START ENTRIES SUPPLIED
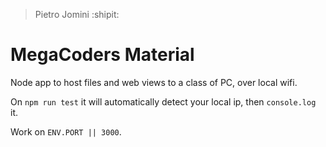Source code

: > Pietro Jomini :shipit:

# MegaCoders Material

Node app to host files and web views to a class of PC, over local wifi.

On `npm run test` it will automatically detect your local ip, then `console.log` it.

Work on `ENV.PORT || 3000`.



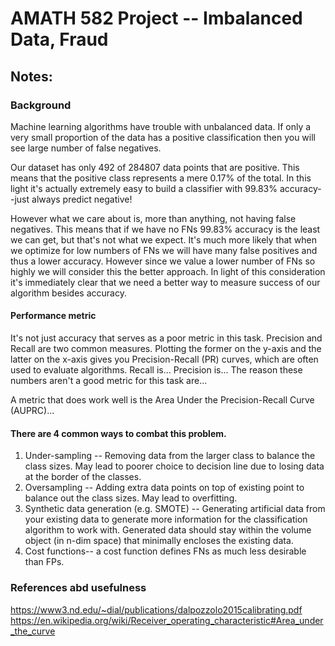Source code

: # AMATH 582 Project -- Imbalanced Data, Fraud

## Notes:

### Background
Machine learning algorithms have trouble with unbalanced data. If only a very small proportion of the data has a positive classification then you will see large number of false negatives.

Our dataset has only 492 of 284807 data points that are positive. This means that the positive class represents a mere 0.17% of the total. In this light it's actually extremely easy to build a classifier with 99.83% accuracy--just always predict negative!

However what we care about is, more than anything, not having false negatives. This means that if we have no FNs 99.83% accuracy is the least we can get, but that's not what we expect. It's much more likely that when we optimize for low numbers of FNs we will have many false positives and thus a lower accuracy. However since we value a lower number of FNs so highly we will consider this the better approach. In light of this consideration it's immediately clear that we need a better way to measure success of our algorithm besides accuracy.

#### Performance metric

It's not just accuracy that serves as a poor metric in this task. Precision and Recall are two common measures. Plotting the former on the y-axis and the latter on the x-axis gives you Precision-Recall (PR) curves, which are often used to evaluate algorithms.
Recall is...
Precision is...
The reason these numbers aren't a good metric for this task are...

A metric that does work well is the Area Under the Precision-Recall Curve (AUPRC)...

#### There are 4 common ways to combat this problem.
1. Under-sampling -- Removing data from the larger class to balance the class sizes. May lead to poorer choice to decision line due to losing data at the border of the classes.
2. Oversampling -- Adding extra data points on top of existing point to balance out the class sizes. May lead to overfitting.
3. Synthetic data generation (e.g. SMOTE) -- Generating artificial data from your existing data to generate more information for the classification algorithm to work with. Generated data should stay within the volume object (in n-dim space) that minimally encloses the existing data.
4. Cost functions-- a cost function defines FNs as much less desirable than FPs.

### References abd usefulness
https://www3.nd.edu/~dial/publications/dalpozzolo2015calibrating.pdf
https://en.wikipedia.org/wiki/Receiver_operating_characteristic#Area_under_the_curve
END ENTRIES SUPPLIED
START ENTRIES SUPPLIED
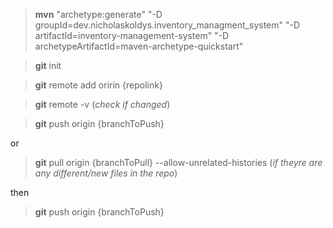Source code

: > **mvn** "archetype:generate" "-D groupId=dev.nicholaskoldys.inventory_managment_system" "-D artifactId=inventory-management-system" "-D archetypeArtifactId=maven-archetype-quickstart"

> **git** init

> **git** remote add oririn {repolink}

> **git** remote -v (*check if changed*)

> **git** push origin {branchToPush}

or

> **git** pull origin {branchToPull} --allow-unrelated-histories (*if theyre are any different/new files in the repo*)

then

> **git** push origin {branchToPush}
END ENTRIES SUPPLIED
Among the lines of the records, copy out each one that contains the word "lead".

▸ **RESULT FOR THIS TASK**
1. Under-sampling -- Removing data from the larger class to balance the class sizes. May lead to poorer choice to decision line due to losing data at the border of the classes.
2. Oversampling -- Adding extra data points on top of existing point to balance out the class sizes. May lead to overfitting.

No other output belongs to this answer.